Himadri Majumder , Aditya Shahane

Department of Mechanical Engineering, G H Raisoni College of Engineering and Management, Pune, India-412207

Abstract – Automotive door systems are critical structural components influencing vehicle durability, fitment quality, safety, and customer perception. Door sag remains one of the major structural issues caused by gravitational loading, hinge deformation, manufacturing tolerances, and repeated operational cycles. Over the years, Computer Aided Engineering (CAE) and Finite Element Analysis (FEA) have become important tools for evaluating door stiffness, hinge behaviour, and deformation characteristics during vehicle development. This review paper summarizes research related to automotive door sag analysis, hinge durability, fatigue prediction, structural optimization, and reinforcement design methodologies. Various analytical, numerical, and experimental approaches adopted by researchers are critically reviewed. Reported studies show that finite element methods provide effective prediction of stress distribution and sag deformation while significantly reducing development time and prototype cost. However, limited research focuses on system-level sag analysis under multiple opening conditions integrated with analytical benchmarking and reinforcement optimization. The review highlights the importance of combining CAE-driven methodologies with practical design optimization strategies to develop lightweight, durable, and cost-efficient automotive door systems.

Keywords: Door Sag, Finite Element Analysis, Structural Reinforcement, CAE

1. INTRODUCTION

   Automotive door assemblies are important structural systems designed to ensure passenger accessibility, sealing performance, crash safety, and structural durability. Modern automotive doors consist of hinge systems, latch mechanisms, reinforcement members, intrusion beams, and Body-in-White (BIW) interfaces that collectively contribute to stiffness and durability. During repeated opening and closing operations, the door assembly experiences gravitational and operational loads that gradually result in downward displacement at the latch region, commonly referred to as door sag.

   Door sag negatively affects fitment quality, sealing characteristics, customer perception, and hinge durability. Excessive deformation can also lead to increased closing effort and long-term structural degradation. Traditionally, physical testing methods were used to evaluate structural performance; however, these methods are expensive and time-consuming. With the advancement of CAE and finite element methods, engineers can now evaluate deformation behaviour and optimize reinforcement structures during the design stage itself.

   Bhagate et al. [1] investigated the effect of hinge axis inclination and hinge tolerance on door strength under abuse loads and concluded that hinge geometry significantly influences stiffness distribution. Anthonysamy et al. [2] developed a virtual simulation framework for predicting door closing effort and validated the results experimentally. Yun et al. [3] studied optimization of sliding door systems using parameter tuning approaches to improve motion behaviour and structural response.

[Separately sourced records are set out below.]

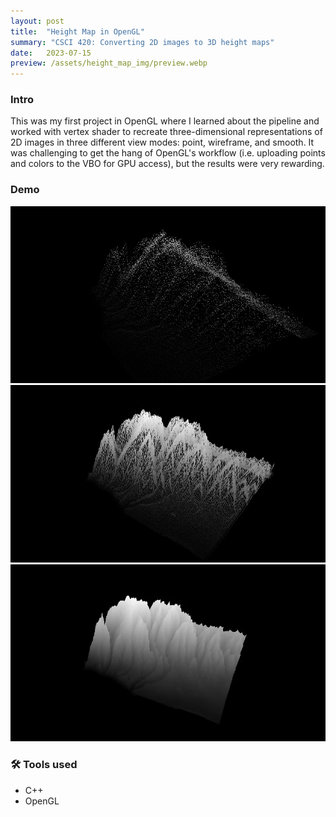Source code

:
 ```yaml
---
layout: post
title:  "Height Map in OpenGL"
summary: "CSCI 420: Converting 2D images to 3D height maps"
date:   2023-07-15
preview: /assets/height_map_img/preview.webp
---
```


### Intro
This was my first project in OpenGL where I learned about the pipeline and worked with vertex shader to recreate three-dimensional representations of 2D images in three different view modes: point, wireframe, and smooth. It was challenging to get the hang of OpenGL's workflow (i.e. uploading points and colors to the VBO for GPU access), but the results were very rewarding.  

### Demo
![Picture 1](/assets/height_map_img/hmap_point.webp)
![Picture 2](/assets/height_map_img/hmap_wireframe.webp)
![Picture 3](/assets/height_map_img/hmap_smooth.webp)

### 🛠️ Tools used
- C++
- OpenGL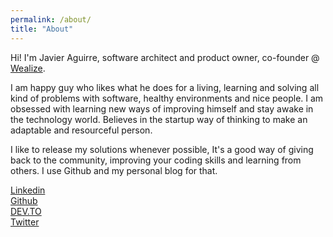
 ```yaml
---
permalink: /about/
title: "About"
---
```


Hi! I'm Javier Aguirre, software architect and product owner, co-founder @ [Wealize](https://wealize.digital).

I am happy guy who likes what he does for a living, learning and solving all kind of problems with software, healthy environments and nice people. I am obsessed with learning new ways of improving himself and stay awake in the technology world. Believes in the startup way of thinking to make an adaptable and resourceful person.

I like to release my solutions whenever possible, It's a good way of giving back to the community, improving your coding skills and learning from others. I use Github and my personal blog for that.

[Linkedin](https://www.linkedin.com/in/javaguirre/)<br />
[Github](https://github.com/javaguirre)<br />
[DEV.TO](https://dev.to/javaguirre)<br />
[Twitter](https://twitter.com/javaguirre)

   Baskar et al [5] performed fatigue life prediction for door check loads and correlated simulation results with cyclic testing data. Selvan et al. [6] studied hinge axis deviation and skewness, demonstrating that hinge misalignment increases hinge reaction loads and closing effort. Park and Lee et al [7] carried out finite element fatigue studies and identified multi-axial loading as a major factor affecting hinge degradation.

   Kumar et al. [8] applied topology optimization techniques for lightweight reinforcement design and achieved improved stiffness characteristics with reduced mass addition. Sharma et al [9] implemented a BESO-based optimization approach for hinge reinforcement structures and reported improved stiffness-to-weight performance. Experimental validation studies conducted by Mehta, Ramesh, and Srinivasan et al [10] demonstrated good correlation between numerical predictions and physical testing results. Table 1 summarizes the major contributions of previous studies related to automotive door sag analysis and hinge performance evaluation.

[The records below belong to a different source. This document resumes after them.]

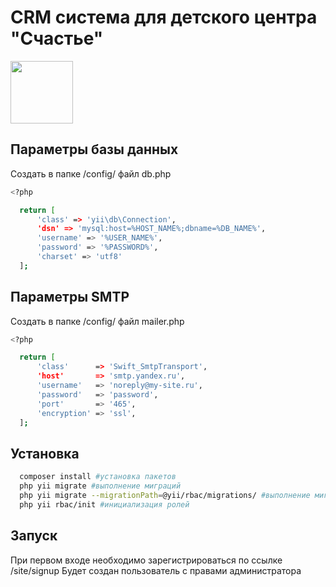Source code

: # CRM система для детского центра "Счастье"

<p align="">
    <a href="https://schaste-club.ru" target="_blank">
        <img src="https://schaste-club.ru/images/logo/6.png" height="100px">
    </a>
</p>

## Параметры базы данных
Создать в папке /config/ файл db.php
```bash
<?php

  return [
      'class' => 'yii\db\Connection',
      'dsn' => 'mysql:host=%HOST_NAME%;dbname=%DB_NAME%',
      'username' => '%USER_NAME%',
      'password' => '%PASSWORD%',
      'charset' => 'utf8'
  ];
```

## Параметры SMTP 
Создать в папке /config/ файл mailer.php
```bash
<?php 

  return [
      'class'      => 'Swift_SmtpTransport',
      'host'       => 'smtp.yandex.ru',
      'username'   => 'noreply@my-site.ru',
      'password'   => 'password',
      'port'       => '465',
      'encryption' => 'ssl',
  ];
```

## Установка
```bash
  composer install #установка пакетов
  php yii migrate #выполнение миграций
  php yii migrate --migrationPath=@yii/rbac/migrations/ #выполнение миграций RBAC
  php yii rbac/init #инициализация ролей
```

## Запуск 
При первом входе необходимо зарегистрироваться по ссылке /site/signup
Будет создан пользователь с правами администратора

   Table 1: Literature Summary

   Author	Focus Area	Methodology	Key Findings
   Bhagate et al. [1]	Hinge inclination	Experimental + CAE	Hinge geometry affects stiffness
   Anthonysamy et al. [2]	Door closing effort	Virtual simulation	Improved prediction accuracy
   Baskar et al [3]	Fatigue life	FEA + durability	Predicted hinge fatigue behaviour
   Selvan et al. [4]	Hinge skewness	Numerical analysis	Misalignment increases reaction load
   Kumar et al. [5]	Reinforcement optimization	Topology optimization	Improved stiffness-to-weight ratio

   Recent studies have also investigated the influence of manufacturing tolerances, thermal effects, and reinforcement optimization on door sag behaviour. The literature collectively demonstrates increasing dependence on CAE-driven methodologies for evaluating structural performance in automotive door systems.

2. ANALYTICAL AND NUMERICAL APPROACHES

   Analytical methods for door sag estimation are generally based on classical beam theory, where the door assembly is idealized as a cantilever structure fixed at the hinge region and loaded at the latch side. These methods are useful for estimating deformation magnitude and establishing benchmark structural behaviour. However, simplified analytical approaches cannot accurately capture local stiffness variation, complex geometry, contact conditions, and nonlinear structural effects.

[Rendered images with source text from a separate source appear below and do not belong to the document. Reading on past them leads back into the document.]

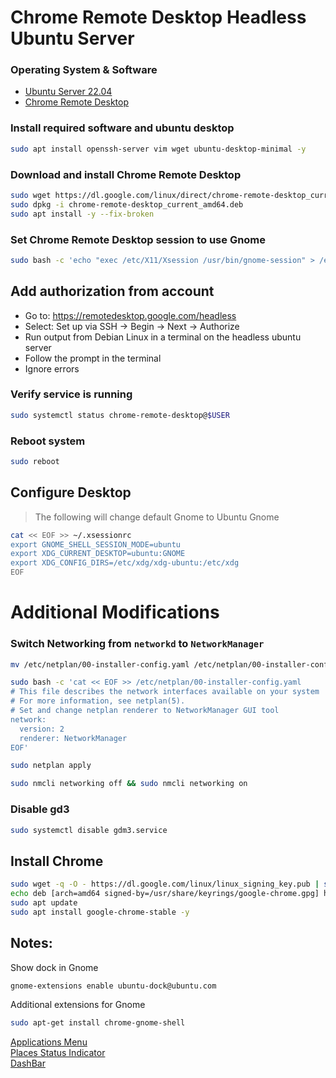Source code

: # Chrome Remote Desktop Headless Ubuntu Server

### Operating System & Software
- [Ubuntu Server 22.04](https://releases.ubuntu.com/22.04.2/ubuntu-22.04.2-live-server-amd64.iso)
- [Chrome Remote Desktop](https://dl.google.com/linux/direct/chrome-remote-desktop_current_amd64.deb)

### Install required software and ubuntu desktop
```bash
sudo apt install openssh-server vim wget ubuntu-desktop-minimal -y
```

### Download and install Chrome Remote Desktop
```bash
sudo wget https://dl.google.com/linux/direct/chrome-remote-desktop_current_amd64.deb
sudo dpkg -i chrome-remote-desktop_current_amd64.deb
sudo apt install -y --fix-broken
```

### Set Chrome Remote Desktop session to use Gnome
```bash
sudo bash -c 'echo "exec /etc/X11/Xsession /usr/bin/gnome-session" > /etc/chrome-remote-desktop-session'
```

## Add authorization from account
* Go to: https://remotedesktop.google.com/headless
* Select: Set up via SSH -> Begin -> Next -> Authorize
* Run output from Debian Linux in a terminal on the headless ubuntu server
* Follow the prompt in the terminal
* Ignore errors

### Verify service is running
```bash
sudo systemctl status chrome-remote-desktop@$USER
```

### Reboot system
```bash
sudo reboot
```

## Configure Desktop
> The following will change default Gnome to Ubuntu Gnome
```bash
cat << EOF >> ~/.xsessionrc
export GNOME_SHELL_SESSION_MODE=ubuntu
export XDG_CURRENT_DESKTOP=ubuntu:GNOME
export XDG_CONFIG_DIRS=/etc/xdg/xdg-ubuntu:/etc/xdg
EOF
```

# Additional Modifications

### Switch Networking from `networkd` to `NetworkManager`
```bash
mv /etc/netplan/00-installer-config.yaml /etc/netplan/00-installer-config.yaml.bak
```
```bash
sudo bash -c 'cat << EOF >> /etc/netplan/00-installer-config.yaml
# This file describes the network interfaces available on your system
# For more information, see netplan(5).
# Set and change netplan renderer to NetworkManager GUI tool 
network:
  version: 2
  renderer: NetworkManager
EOF'
```
```bash
sudo netplan apply
```
```bash
sudo nmcli networking off && sudo nmcli networking on
```

### Disable gd3
```bash
sudo systemctl disable gdm3.service
```

## Install Chrome
```bash
sudo wget -q -O - https://dl.google.com/linux/linux_signing_key.pub | sudo gpg --dearmour -o /usr/share/keyrings/google-chrome.gpg
echo deb [arch=amd64 signed-by=/usr/share/keyrings/google-chrome.gpg] http://dl.google.com/linux/chrome/deb/ stable main | sudo tee /etc/apt/sources.list.d/google-chrome.list
sudo apt update
sudo apt install google-chrome-stable -y
```

## Notes:

Show dock in Gnome
```bash
gnome-extensions enable ubuntu-dock@ubuntu.com
```

Additional extensions for Gnome
```bash
sudo apt-get install chrome-gnome-shell
```
[Applications Menu](https://extensions.gnome.org/extension/6/applications-menu/?ref=itsfoss.com) \
[Places Status Indicator](https://extensions.gnome.org/extension/8/places-status-indicator) \
[DashBar](https://extensions.gnome.org/extension/5143/dashbar)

   Fig. 1: General CAE Workflow for Automotive Door Sag Evaluation

   The general CAE workflow adopted in automotive door analysis includes geometry preparation, meshing, loading definition, numerical solution, and result evaluation.

   Finite Element Analysis overcomes these limitations by discretizing the structure into smaller elements and numerically solving governing equilibrium equations. CAE tools such as HyperMesh, Abaqus, OptiStruct, and ANSA are widely used for preprocessing, meshing, material assignment, boundary condition definition, and result evaluation. Most researchers reported that FEA provides reliable prediction of deformation behaviour and stress concentration regions while reducing development cost and testing effort.

3. REINFORCEMENT AND OPTIMIZATION STUDIES

   Structural reinforcement plays an important role in improving door stiffness and reducing sag deformation. Previous investigations indicate increasing adoption of topology optimization and CAE-driven iterative design approaches to improve structural efficiency while minimizing weight addition. Optimization techniques are mainly focused on identifying critical load transfer regions and improving stiffness distribution.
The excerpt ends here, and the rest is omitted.